Description of the task:
Report every line of the listing below in which the string "FitFusion" occurs.

Provided information:
________________________
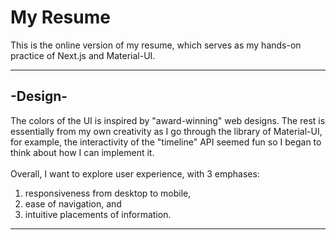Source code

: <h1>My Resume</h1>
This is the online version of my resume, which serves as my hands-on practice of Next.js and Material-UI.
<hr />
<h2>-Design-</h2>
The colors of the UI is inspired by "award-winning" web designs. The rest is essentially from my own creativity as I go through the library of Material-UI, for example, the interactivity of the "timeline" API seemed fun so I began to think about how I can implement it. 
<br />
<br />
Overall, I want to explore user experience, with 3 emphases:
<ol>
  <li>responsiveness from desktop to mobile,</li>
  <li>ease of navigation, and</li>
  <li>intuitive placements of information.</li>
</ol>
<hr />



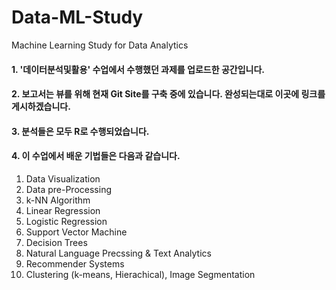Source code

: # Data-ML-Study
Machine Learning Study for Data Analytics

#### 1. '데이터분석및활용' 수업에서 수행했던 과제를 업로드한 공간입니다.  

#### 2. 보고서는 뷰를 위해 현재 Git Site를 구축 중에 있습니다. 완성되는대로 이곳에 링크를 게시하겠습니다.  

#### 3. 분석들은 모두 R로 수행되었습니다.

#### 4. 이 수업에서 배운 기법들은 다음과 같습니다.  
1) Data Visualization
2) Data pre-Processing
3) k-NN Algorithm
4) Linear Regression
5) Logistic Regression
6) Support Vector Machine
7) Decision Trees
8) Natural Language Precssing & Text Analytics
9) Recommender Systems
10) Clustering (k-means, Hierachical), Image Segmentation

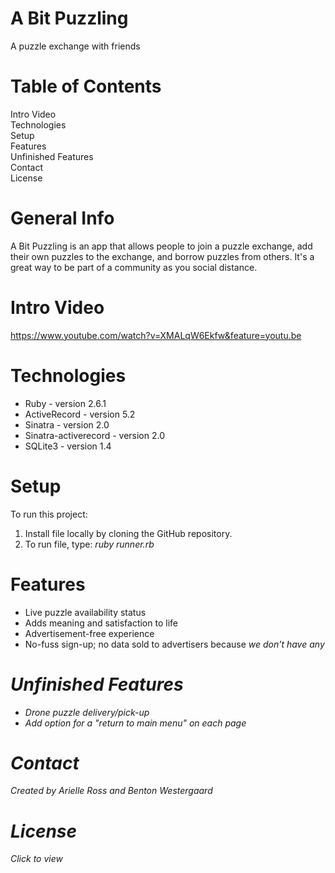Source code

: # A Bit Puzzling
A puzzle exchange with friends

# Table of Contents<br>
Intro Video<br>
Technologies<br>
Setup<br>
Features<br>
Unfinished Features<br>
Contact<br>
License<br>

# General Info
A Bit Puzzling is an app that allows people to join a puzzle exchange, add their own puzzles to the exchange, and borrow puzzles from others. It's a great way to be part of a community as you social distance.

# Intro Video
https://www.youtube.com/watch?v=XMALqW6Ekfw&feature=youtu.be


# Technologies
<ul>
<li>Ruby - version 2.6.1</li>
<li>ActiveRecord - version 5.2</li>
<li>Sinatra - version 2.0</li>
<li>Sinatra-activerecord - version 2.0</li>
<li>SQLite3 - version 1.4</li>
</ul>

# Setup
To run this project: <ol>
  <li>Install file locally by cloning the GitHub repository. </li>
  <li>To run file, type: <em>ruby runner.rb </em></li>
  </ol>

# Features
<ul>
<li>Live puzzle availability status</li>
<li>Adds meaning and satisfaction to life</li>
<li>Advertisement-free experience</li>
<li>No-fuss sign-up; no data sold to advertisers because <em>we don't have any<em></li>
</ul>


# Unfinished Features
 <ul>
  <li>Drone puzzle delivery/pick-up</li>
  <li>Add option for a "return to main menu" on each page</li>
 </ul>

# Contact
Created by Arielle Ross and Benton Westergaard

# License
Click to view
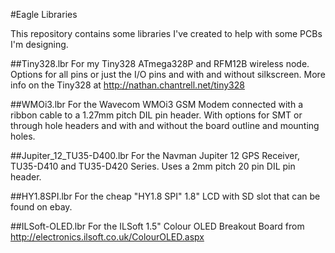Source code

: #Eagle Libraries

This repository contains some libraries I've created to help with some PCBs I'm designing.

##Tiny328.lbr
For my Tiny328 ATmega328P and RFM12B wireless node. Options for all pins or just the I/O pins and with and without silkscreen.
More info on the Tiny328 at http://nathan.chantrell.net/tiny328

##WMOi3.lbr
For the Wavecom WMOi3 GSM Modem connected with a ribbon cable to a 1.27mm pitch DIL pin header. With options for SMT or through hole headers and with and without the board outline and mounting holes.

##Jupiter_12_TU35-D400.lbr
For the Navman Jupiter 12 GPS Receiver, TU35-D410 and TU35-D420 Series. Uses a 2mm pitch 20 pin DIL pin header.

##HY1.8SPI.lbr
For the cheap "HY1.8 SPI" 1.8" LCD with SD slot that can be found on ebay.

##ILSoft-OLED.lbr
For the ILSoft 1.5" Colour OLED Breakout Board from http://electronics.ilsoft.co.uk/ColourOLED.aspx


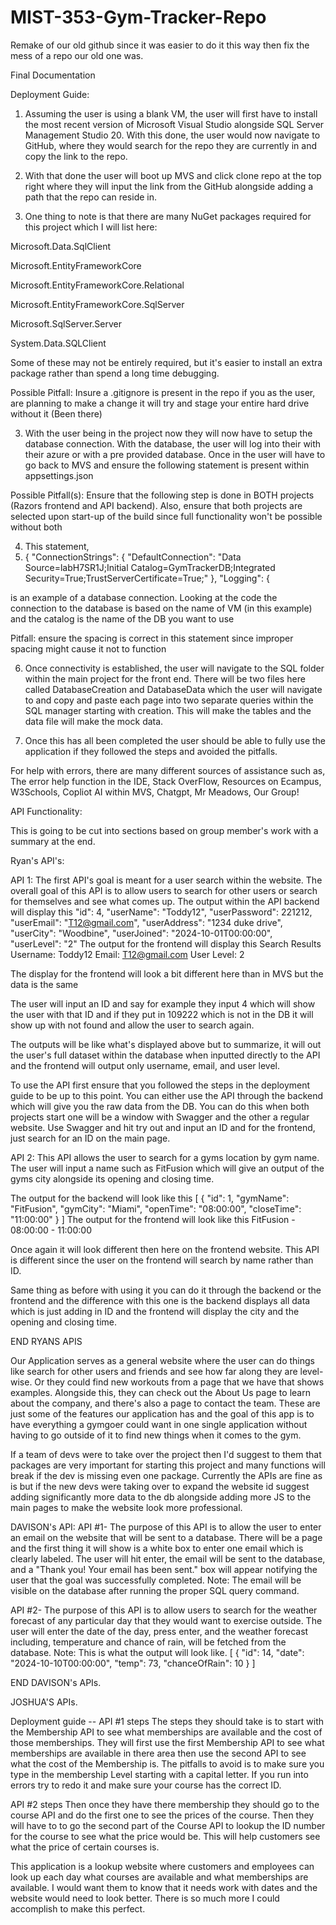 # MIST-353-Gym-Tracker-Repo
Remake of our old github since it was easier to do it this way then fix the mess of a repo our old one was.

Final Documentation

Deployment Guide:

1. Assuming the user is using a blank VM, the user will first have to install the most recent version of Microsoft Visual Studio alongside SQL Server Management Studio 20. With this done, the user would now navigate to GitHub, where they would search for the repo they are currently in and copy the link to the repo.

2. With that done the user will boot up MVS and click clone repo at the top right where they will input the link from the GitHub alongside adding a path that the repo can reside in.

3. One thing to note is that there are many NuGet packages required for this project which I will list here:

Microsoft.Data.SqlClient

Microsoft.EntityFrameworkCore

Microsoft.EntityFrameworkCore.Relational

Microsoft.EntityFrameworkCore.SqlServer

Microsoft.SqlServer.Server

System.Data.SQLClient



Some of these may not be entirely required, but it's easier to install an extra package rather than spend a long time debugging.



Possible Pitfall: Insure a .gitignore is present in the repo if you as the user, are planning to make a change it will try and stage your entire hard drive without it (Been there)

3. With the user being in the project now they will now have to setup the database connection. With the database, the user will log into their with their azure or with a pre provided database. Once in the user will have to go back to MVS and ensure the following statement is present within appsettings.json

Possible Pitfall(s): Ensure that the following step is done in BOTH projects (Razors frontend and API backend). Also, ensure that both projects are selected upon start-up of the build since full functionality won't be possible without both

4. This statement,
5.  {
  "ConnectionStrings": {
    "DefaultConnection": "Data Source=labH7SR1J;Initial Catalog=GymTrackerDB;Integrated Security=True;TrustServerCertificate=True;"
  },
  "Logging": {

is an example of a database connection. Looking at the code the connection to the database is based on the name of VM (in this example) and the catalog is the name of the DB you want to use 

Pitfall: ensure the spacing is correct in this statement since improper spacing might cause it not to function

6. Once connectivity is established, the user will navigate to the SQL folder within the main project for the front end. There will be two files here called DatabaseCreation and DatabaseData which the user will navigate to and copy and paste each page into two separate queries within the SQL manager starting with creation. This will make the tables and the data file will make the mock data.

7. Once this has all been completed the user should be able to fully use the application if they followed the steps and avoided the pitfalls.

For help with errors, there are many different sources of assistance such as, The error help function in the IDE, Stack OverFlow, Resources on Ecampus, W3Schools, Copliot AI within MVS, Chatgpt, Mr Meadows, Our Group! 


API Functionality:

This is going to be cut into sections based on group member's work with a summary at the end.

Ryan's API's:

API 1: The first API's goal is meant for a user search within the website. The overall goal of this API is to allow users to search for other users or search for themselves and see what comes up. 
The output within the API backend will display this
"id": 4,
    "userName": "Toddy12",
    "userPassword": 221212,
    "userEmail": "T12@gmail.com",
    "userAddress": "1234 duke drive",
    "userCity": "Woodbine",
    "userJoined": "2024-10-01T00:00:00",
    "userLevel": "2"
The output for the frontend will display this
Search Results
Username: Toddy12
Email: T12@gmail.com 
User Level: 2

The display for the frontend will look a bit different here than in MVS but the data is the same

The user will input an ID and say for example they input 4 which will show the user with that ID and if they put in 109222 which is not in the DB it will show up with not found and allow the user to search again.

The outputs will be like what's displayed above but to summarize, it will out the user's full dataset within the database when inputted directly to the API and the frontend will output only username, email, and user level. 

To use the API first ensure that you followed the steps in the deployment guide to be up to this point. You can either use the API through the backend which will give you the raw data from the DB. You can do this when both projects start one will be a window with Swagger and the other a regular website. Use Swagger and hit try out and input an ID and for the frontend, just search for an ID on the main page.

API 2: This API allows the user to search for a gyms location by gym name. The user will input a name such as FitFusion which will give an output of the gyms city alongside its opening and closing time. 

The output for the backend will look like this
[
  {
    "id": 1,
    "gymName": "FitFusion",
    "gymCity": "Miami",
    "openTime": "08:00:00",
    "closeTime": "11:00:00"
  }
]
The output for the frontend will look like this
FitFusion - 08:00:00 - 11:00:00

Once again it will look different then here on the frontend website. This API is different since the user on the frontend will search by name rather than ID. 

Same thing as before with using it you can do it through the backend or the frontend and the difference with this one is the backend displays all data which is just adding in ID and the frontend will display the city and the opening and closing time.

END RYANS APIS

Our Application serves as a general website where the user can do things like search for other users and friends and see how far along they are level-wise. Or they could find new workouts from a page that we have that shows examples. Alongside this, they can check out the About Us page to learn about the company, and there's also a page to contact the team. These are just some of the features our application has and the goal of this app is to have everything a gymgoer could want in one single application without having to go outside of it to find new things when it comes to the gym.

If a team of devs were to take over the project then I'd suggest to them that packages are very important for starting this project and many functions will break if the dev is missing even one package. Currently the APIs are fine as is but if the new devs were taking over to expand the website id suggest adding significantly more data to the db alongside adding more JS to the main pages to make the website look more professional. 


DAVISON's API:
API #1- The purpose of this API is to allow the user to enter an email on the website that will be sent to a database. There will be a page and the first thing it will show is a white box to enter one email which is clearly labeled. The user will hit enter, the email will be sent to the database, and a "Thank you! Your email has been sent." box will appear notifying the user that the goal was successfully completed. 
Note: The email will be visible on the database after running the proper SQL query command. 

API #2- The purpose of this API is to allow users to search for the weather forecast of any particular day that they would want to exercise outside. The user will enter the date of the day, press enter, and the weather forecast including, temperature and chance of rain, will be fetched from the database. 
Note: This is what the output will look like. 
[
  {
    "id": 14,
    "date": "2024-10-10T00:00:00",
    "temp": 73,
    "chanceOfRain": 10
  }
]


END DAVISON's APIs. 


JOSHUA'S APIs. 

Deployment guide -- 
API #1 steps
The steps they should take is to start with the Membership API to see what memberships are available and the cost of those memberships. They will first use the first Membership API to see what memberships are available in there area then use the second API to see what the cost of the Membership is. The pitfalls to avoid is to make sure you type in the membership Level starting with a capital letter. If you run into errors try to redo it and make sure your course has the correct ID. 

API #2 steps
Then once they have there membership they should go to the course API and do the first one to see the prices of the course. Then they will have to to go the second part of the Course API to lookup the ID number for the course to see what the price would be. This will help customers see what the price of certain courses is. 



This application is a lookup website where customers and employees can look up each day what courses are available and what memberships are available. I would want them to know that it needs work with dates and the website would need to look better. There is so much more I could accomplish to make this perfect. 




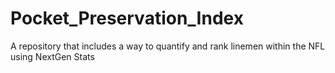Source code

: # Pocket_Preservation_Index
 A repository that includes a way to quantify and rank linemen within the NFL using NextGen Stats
________________________
Completed task:
API 2: This API allows the user to search for a gyms location by gym name. The user will input a name such as FitFusion which will give an output of the gyms city alongside its opening and closing time. 
    "gymName": "FitFusion",
FitFusion - 08:00:00 - 11:00:00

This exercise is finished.